Ubicación del mando operativo: Es aconsejable que el mando o jefe de intervención permanezca en la zona caliente durante la valoración inicial (reconocimiento de 360 grados). Una vez completada la evaluación, su puesto de mando debe trasladarse al límite con la zona templada para mantener una perspectiva global, coordinar los recursos externos y supervisar la seguridad general.

La Zona Templada en accidentes de tráfico

También denominada zona de apoyo o de seguridad operativa, es el espacio inmediatamente contiguo a la zona caliente. Su función principal es actuar como área de transición y soporte logístico directo para las tareas de rescate.

Área de soporte táctico y logístico: En la zona templada se despliegan los equipos sanitarios y las dotaciones de bomberos de reserva o apoyo. Aquí se ubica el **puesto de herramientas** y los sistemas motrices que alimentan los equipos de corte y separación (generadores, bombas hidráulicas, etc.), así como todo el material auxiliar que pueda ser requerido de urgencia desde la zona de auxilio.

Dentro de este perímetro se posiciona la autobomba de rescate, cuya ubicación idónea se establece a una distancia de entre 6 y 10 metros de los vehículos siniestrados. El límite exterior de la zona templada se fija aproximadamente a 2 metros por detrás de dicho vehículo pesado.

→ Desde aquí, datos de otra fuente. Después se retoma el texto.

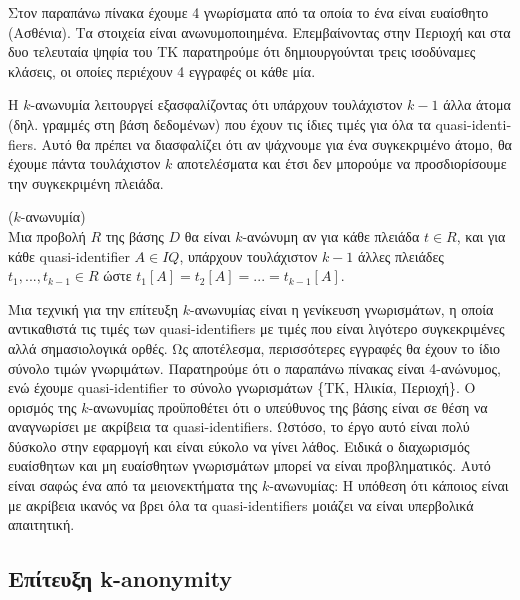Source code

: Στον παραπάνω πίνακα έχουμε 4 γνωρίσματα από τα οποία το ένα είναι ευαίσθητο (Ασθένια). Τα στοιχεία είναι ανωνυμοποιημένα. Επεμβαίνοντας στην Περιοχή και στα δυο τελευταία ψηφία του ΤΚ παρατηρούμε ότι δημιουργούνται τρεις ισοδύναμες κλάσεις, οι οποίες περιέχουν 4 εγγραφές οι κάθε μία.

Η $k$-ανωνυμία λειτουργεί εξασφαλίζοντας ότι υπάρχουν τουλάχιστον $k-1$ άλλα άτομα (δηλ. γραμμές στη βάση δεδομένων) που έχουν τις ίδιες τιμές για όλα τα \textlatin{quasi-identifiers}. Αυτό θα πρέπει να διασφαλίζει ότι αν ψάχνουμε για ένα συγκεκριμένο άτομο, θα έχουμε πάντα τουλάχιστον $k$ αποτελέσματα και έτσι δεν μπορούμε να προσδιορίσουμε την συγκεκριμένη πλειάδα.

\begin{definition}($k$-ανωνυμία)\\
Μια προβολή $R$ της βάσης $D$ θα είναι $k$-ανώνυμη αν για κάθε πλειάδα $t\in R$, και για κάθε \textlatin{quasi-identifier} $A\in IQ$, υπάρχουν τουλάχιστον $k-1$ άλλες πλειάδες $t_1,...,t_{k-1} \in R$ ώστε $t_1[A]=t_2[A]=...=t_{k-1}[A]$.
\end{definition}

Μια τεχνική για την επίτευξη $k$-ανωνυμίας είναι η γενίκευση γνωρισμάτων, η οποία αντικαθιστά τις τιμές των \textlatin{quasi-identifiers} με τιμές που είναι λιγότερο συγκεκριμένες αλλά σημασιολογικά ορθές. Ως αποτέλεσμα, περισσότερες εγγραφές θα έχουν το ίδιο σύνολο τιμών γνωριμάτων. Παρατηρούμε ότι ο παραπάνω πίνακας είναι 4-ανώνυμος, ενώ έχουμε \textlatin{quasi-identifier} το σύνολο γνωρισμάτων \{ΤΚ, Ηλικία, Περιοχή\}. Ο ορισμός της $k$-ανωνυμίας προϋποθέτει ότι ο υπεύθυνος της βάσης είναι σε θέση να αναγνωρίσει με ακρίβεια τα \textlatin{quasi-identifiers}. Ωστόσο, το έργο αυτό είναι πολύ δύσκολο στην εφαρμογή και είναι εύκολο να γίνει λάθος. Ειδικά ο διαχωρισμός ευαίσθητων και μη ευαίσθητων γνωρισμάτων μπορεί να είναι προβληματικός. Αυτό είναι σαφώς ένα από τα μειονεκτήματα της $k$-ανωνυμίας: Η υπόθεση ότι κάποιος είναι με ακρίβεια ικανός να βρει όλα τα \textlatin{quasi-identifiers} μοιάζει να είναι υπερβολικά απαιτητική.

\subsection{Επίτευξη \textlatin{k-anonymity}}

En el sector opuesto a la autobomba, pero compartiendo esta misma área de transición, se deben desplegar de forma ordenada los recursos sanitarios y de apoyo (ambulancias, furgones policiales y servicios auxiliares).

Distribución de roles en los límites del perímetro:
Límite con la zona caliente: Es el emplazamiento táctico del mando o jefe de intervención, permitiendo coordinar y conectar eficazmente el área de auxilio directo con el área de soporte logístico.
Límite con la zona fría: Es el punto estratégico donde deben ubicarse las fuerzas de seguridad y servicios policiales para el control estricto de accesos.

La Zona Fría en accidentes de tráfico

Inmediatamente contigua a la zona templada, la zona fría constituye el límite exterior perimetral del accidente. Representa el último anillo de seguridad y sirve de contención frente al entorno exterior de la vía afectada.

Control perimetral y seguridad vial: Esta área no está implicada de forma directa en las maniobras de rescate y salvamento, pero debe permanecer estrictamente señalizada. Su gestión y control corresponden a las fuerzas de seguridad ciudadana (policía o guardia civil); en su defecto, las dotaciones de bomberos deben asumir provisionalmente su delimitación y vigilancia para evitar riesgos secundarios.

En el borde exterior de esta zona se concentran de manera inevitable los servicios de conservación y mantenimiento de carreteras, los medios de comunicación, familiares de los afectados, testigos y el tráfico de vehículos retenidos.

Por este motivo, se define como una demarcación crítica y sumamente sensible que bajo ninguna circunstancia debe ser descuidada durante la intervención.